Later, from two captured radio stations, with his own hands, he assembled a radio station in terms of communication reliability, which was not inferior to a divisional radio station. From a charger for tank batteries, Alexander Isaevich designed a charger for his homemade regimental radio station. All this economy was placed on a lorry and, thus, the radio communication problems in the regiment were solved.
Alexander Isaevich met the Victory Day in the Baltics. Soon their regiment was transferred to Vyborg. The regiment commander gave the assignment to establish reliable radio communication with Leningrad, as well as to sound the cinema installation. And here, as always, the experience and knowledge of Alexander Isaevich came in handy. In the neighboring unit, two captured non-working amplifiers were taken, and with the help of Bespalichik, the soldiers watched a movie with sound in a short time in the regiment and in the neighboring unit. For the successful completion of the command assignment, Alexander Isaevich, for the first time in all these years, received a short-term leave to return to his native place.

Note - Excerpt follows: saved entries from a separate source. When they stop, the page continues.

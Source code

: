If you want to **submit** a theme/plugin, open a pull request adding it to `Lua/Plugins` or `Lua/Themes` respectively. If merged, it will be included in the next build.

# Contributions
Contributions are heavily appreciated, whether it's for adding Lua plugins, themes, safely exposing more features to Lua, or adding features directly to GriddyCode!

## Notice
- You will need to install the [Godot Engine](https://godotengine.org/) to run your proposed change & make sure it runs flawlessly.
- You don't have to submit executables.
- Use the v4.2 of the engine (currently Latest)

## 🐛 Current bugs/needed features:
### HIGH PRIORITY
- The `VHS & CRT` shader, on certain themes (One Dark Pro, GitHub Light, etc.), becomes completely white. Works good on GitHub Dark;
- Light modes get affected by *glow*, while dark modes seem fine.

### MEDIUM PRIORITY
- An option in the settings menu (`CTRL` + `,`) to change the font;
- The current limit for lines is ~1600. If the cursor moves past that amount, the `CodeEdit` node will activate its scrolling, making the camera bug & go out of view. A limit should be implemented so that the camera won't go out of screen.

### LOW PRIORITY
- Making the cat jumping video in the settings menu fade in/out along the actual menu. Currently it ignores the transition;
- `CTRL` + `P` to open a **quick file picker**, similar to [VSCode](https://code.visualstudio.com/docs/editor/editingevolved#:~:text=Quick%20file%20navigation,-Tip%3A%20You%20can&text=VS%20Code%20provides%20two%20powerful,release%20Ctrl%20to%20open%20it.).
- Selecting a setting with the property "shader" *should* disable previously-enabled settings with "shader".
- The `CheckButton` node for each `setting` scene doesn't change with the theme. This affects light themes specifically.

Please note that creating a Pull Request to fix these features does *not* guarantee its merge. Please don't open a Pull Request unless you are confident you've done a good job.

In 1945, Alexander Isaevich entered the Kiev Polytechnic Institute at the radio faculty, and in 1951 he graduated with honors. One of the first in the Soviet Union, he was awarded the badge "Honorary Radio Operator of the USSR". History of the radio club
In 1977 he developed and manufactured a fully transistorized transceiver "Kid" with a digital scale, which was an innovation at that time. On this transceiver, Alexander Isaevich works to this day with all permitted types of modulation. The second copy of such a transceiver made by him was used by UB5WAD, which operated from Guinea Bissau, which made more than 10 thousand radio communications under the call sign J5WAD in about a year and a half, and all this time (in tropical conditions!) The transceiver worked flawlessly.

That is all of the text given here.